**What is being asked**
Every entry must be given again exactly.

(Data to use begins)

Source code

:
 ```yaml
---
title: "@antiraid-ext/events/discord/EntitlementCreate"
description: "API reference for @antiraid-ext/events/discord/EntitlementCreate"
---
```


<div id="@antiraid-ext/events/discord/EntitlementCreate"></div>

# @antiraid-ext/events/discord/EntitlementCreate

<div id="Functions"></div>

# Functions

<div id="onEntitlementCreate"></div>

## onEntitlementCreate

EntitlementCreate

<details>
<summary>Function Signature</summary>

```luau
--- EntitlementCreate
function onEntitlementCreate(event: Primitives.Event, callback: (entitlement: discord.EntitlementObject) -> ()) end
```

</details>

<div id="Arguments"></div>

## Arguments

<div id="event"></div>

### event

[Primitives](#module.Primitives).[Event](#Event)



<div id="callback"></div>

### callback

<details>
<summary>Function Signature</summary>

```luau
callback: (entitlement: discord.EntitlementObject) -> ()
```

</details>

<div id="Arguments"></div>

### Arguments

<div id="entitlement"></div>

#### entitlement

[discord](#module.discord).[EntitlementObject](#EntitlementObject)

(Data to use ends)

**Answer to the problem**
Source code

:
 ```yaml
---
title: "@antiraid-ext/events/discord/EntitlementCreate"
description: "API reference for @antiraid-ext/events/discord/EntitlementCreate"
---
```


<div id="@antiraid-ext/events/discord/EntitlementCreate"></div>

# @antiraid-ext/events/discord/EntitlementCreate

<div id="Functions"></div>

# Functions

<div id="onEntitlementCreate"></div>

## onEntitlementCreate

EntitlementCreate

<details>
<summary>Function Signature</summary>

```luau
--- EntitlementCreate
function onEntitlementCreate(event: Primitives.Event, callback: (entitlement: discord.EntitlementObject) -> ()) end
```

</details>

<div id="Arguments"></div>

## Arguments

<div id="event"></div>

### event

[Primitives](#module.Primitives).[Event](#Event)



<div id="callback"></div>

### callback

<details>
<summary>Function Signature</summary>

```luau
callback: (entitlement: discord.EntitlementObject) -> ()
```

</details>

<div id="Arguments"></div>

### Arguments

<div id="entitlement"></div>

#### entitlement

[discord](#module.discord).[EntitlementObject](#EntitlementObject)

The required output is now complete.